The Grey Hen’s Well, like many other sources of water, has stories and myths around it. They show the Grey Hen’s Well is not just a place, but resonates as part of Caithness and Highlands history. While the records and stories I have found are not ancient, going back only two centuries, some are still being re-written, and each are as authentic as the other. There are many wells in Scotland that in ancient times were deified and known as magic or holy wells but I have no knowledge of any ancient myths that tell of this well being a shrine to a local deity, or being a holy well.
But these days, while many cars are driven on past, other folk return specially and stop, telling us that the Grey Hen’s Well is a precious place for Scottish people from all over the world. Why is that? Could it be because this place was once the water of life not only to travelers between Berriedale and the Ord but to the residents of nearby villages where crofters struggled to live for a time before being forced to scatter to the four corners of the earth.
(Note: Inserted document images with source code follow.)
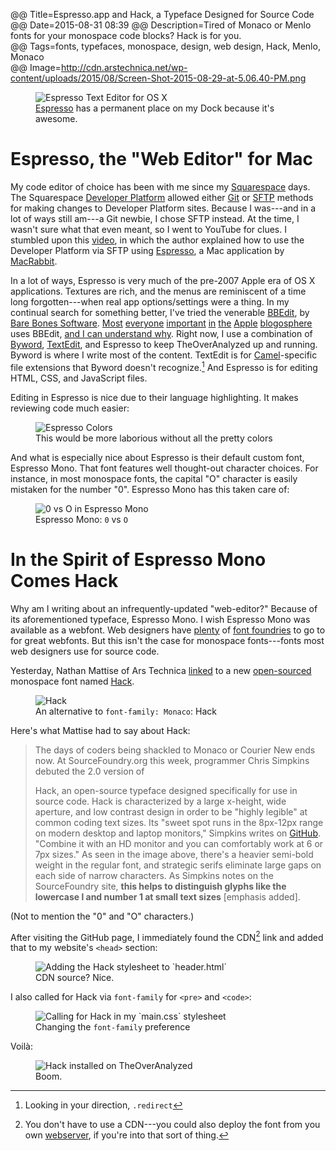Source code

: @@ Title=Espresso.app and Hack, a Typeface Designed for Source Code 
@@ Date=2015-08-31 08:39 
@@ Description=Tired of Monaco or Menlo fonts for your monospace code blocks? Hack is for you.  
@@ Tags=fonts, typefaces, monospace, design, web design, Hack, Menlo, Monaco  
@@ Image=http://cdn.arstechnica.net/wp-content/uploads/2015/08/Screen-Shot-2015-08-29-at-5.06.40-PM.png  

<figure>
	<img src="http://macrabbit.com/espresso/images/screenshots-2.0/Main-SourceEditor.jpg" alt="Espresso Text Editor for OS X">
	<figcaption><a href="http://macrabbit.com/espresso/">Espresso</a> has a permanent place on my Dock because it's awesome.</figcaption>
</figure>

# Espresso, the "Web Editor" for Mac

My code editor of choice has been with me since my [Squarespace][theoveranalyzed] days. The Squarespace [Developer Platform][squarespace] allowed either [Git][wikipedia] or [SFTP][wikipedia 2] methods for making changes to Developer Platform sites. Because I was---and in a lot of ways still am---a Git newbie, I chose SFTP instead. At the time, I wasn't sure what that even meant, so I went to YouTube for clues. I stumbled upon this [video][youtube], in which the author explained how to use the Developer Platform via SFTP using [Espresso][macrabbit], a Mac application by [MacRabbit][macrabbit 2]. 

In a lot of ways, Espresso is very much of the pre-2007 Apple era of OS X applications. Textures are rich, and the menus are reminiscent of a time long forgotten---when real app options/settings were a thing. In my continual search for something better, I've tried the venerable [BBEdit][wikipedia 3], by [Bare Bones Software][barebones]. [Most][twitter] [everyone][twitter 2] [important][twitter 3] [in][twitter 4] [the][twitter 5] [Apple][twitter 6] [blogosphere][twitter 7] uses BBEdit, [and I can understand why][duckduckgo]. Right now, I use a combination of [Byword][bywordapp], [TextEdit][wikipedia 4], and Espresso to keep TheOverAnalyzed up and running. Byword is where I write most of the content. TextEdit is for [Camel][theoveranalyzed 2]-specific file extensions that Byword doesn't recognize.[^redirect] And Espresso is for editing HTML, CSS, and JavaScript files.

Editing in Espresso is nice due to their language highlighting. It makes reviewing code much easier:

<figure>
	<img src="http://d.pr/i/1jmu3+" alt="Espresso Colors">
	<figcaption>This would be more laborious without all the pretty colors</figcaption>
</figure>

And what is especially nice about Espresso is their default custom font, Espresso Mono. That font features well thought-out character choices. For instance, in most monospace fonts, the capital "O" character is easily mistaken for the number "0". Espresso Mono has this taken care of:

<figure>
	<img class="jpg" src="http://d.pr/i/1fh8y+" alt="0 vs O in Espresso Mono">
	<figcaption>Espresso Mono: <code>0</code> vs <code>O</code></figcaption>
</figure>

# In the Spirit of Espresso Mono Comes Hack

Why am I writing about an infrequently-updated "web-editor?" Because of its aforementioned typeface, Espresso Mono. I wish Espresso Mono was available as a webfont. Web designers have [plenty][typography] of [font foundries][fontbureau] to go to for great webfonts. But this isn't the case for monospace fonts---fonts most web designers use for source code.

Yesterday, Nathan Mattise of Ars Technica [linked][arstechnica] to a new [open-sourced][github] monospace font named [Hack][sourcefoundry].

<figure>
	<img src="http://cdn.arstechnica.net/wp-content/uploads/2015/08/Screen-Shot-2015-08-29-at-5.06.40-PM.png" alt="Hack">
	<figcaption>An alternative to <code>font-family: Monaco</code>: Hack</figcaption>
</figure>

Here's what Mattise had to say about Hack:
>The days of coders being shackled to Monaco or Courier New ends now. At SourceFoundry.org this week, programmer Chris Simpkins debuted the 2.0 version of 
>
>Hack, an open-source typeface designed specifically for use in source code.
Hack is characterized by a large x-height, wide aperture, and low contrast design in order to be "highly legible" at common coding text sizes. Its "sweet spot runs in the 8px-12px range on modern desktop and laptop monitors," Simpkins writes on [GitHub][github]. "Combine it with an HD monitor and you can comfortably work at 6 or 7px sizes." As seen in the image above, there's a heavier semi-bold weight in the regular font, and strategic serifs eliminate large gaps on each side of narrow characters. As Simpkins notes on the SourceFoundry site, **this helps to distinguish glyphs like the lowercase l and number 1 at small text sizes** [emphasis added].

(Not to mention the "0" and "O" characters.)

After visiting the GitHub page, I immediately found the CDN[^cdn] link and added that to my website's `<head>` section:

<figure>
	<img src="http://d.pr/i/sINJ+" alt="Adding the Hack stylesheet to `header.html`">
	<figcaption>CDN source? Nice.</figcaption>
</figure>

I also called for Hack via `font-family` for `<pre>` and `<code>`:

<figure>
	<img src="http://d.pr/i/176dB+" alt="Calling for Hack in my `main.css` stylesheet">
	<figcaption>Changing the <code>font-family</code> preference</figcaption>
</figure>

Voilà:

<figure>
	<img src="http://d.pr/i/12y9F+" alt="Hack installed on TheOverAnalyzed">
	<figcaption>Boom.</figcaption>
</figure>

[^cdn]: You don't have to use a CDN---you could also deploy the font from you own [webserver][github 2], if you're into that sort of thing.
[^redirect]: Looking in your direction, `.redirect`

[arstechnica]: http://arstechnica.com/information-technology/2015/08/open-source-typeface-hack-brings-design-to-source-code/
[barebones]: http://www.barebones.com/products/bbedit/
[bywordapp]: http://bywordapp.com/
[duckduckgo]: http://duckduckgo.com/?q=bbedit&t=osx
[fontbureau]: http://www.fontbureau.com
[github]: https://github.com/chrissimpkins/Hack#about
[github 2]: https://github.com/chrissimpkins/Hack#host-hack-font-files-on-your-server
[macrabbit]: http://macrabbit.com/espresso/
[macrabbit 2]: http://macrabbit.com
[sourcefoundry]: http://sourcefoundry.org/hack/
[squarespace]: http://developers.squarespace.com
[theoveranalyzed]: /tags/Squarespace
[theoveranalyzed 2]: /2015/6/17/leaving-squarespace-part-I-getting-started-with-camel
[twitter]: http://twitter.com/gruber
[twitter 2]: http://twitter.com/siracusa
[twitter 3]: http://twitter.com/jsnell
[twitter 4]: http://www.twitter.com/jdalrymple
[twitter 5]: http://www.twitter.com/reneritchie
[twitter 6]: http://www.twitter.com/danielpunkass
[twitter 7]: http://www.twitter.com/jamesthomson
[typography]: http://www.typography.com/
[wikipedia]: https://en.wikipedia.org/wiki/Git_(software)
[wikipedia 2]: https://en.wikipedia.org/wiki/SFTP
[wikipedia 3]: https://en.wikipedia.org/wiki/BBEdit
[wikipedia 4]: https://en.wikipedia.org/wiki/TextEdit
[youtube]: https://www.youtube.com/watch?v=HzravxTgTe4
On 16 July 1976 the Editor of the John O Groat Journal published the following request for information under the heading
“Mystery of Grey Hen and the Candlesticks”
“Just a few yards to the east of the A9 on a straight stretch between Ousdale and Berriedale is a spot where people often stop.
Known as Grey Hen’s Well. It is largely over –grown, and what draws the attention of the passers-by is a large stone marking the spot which was erected by the late Duke of Portland in 1934.
Caithness District Council are now to clear up the area round the well, and sought further information about the history of the well and origins of its name from the Portland Estate on whose land it lies.
But resident factor Mr M. Leslie said that he too had been unable to trace the history of the well.
“The present Duke and Duchess could never find out about the origins of it and the name seems to have been passed down from one generation to the next,” he said.
“Apparently Her Grace has also tried to find out about the history of the two stone-built towers on the edge of the cliff between the cliff and the arable land just south of Berriedale. They are known locally as the Candlesticks which is about all we know about them.”
If any reader can throw light on the Grey Hen and the Candlesticks the council would like to hear from them – and so would we.”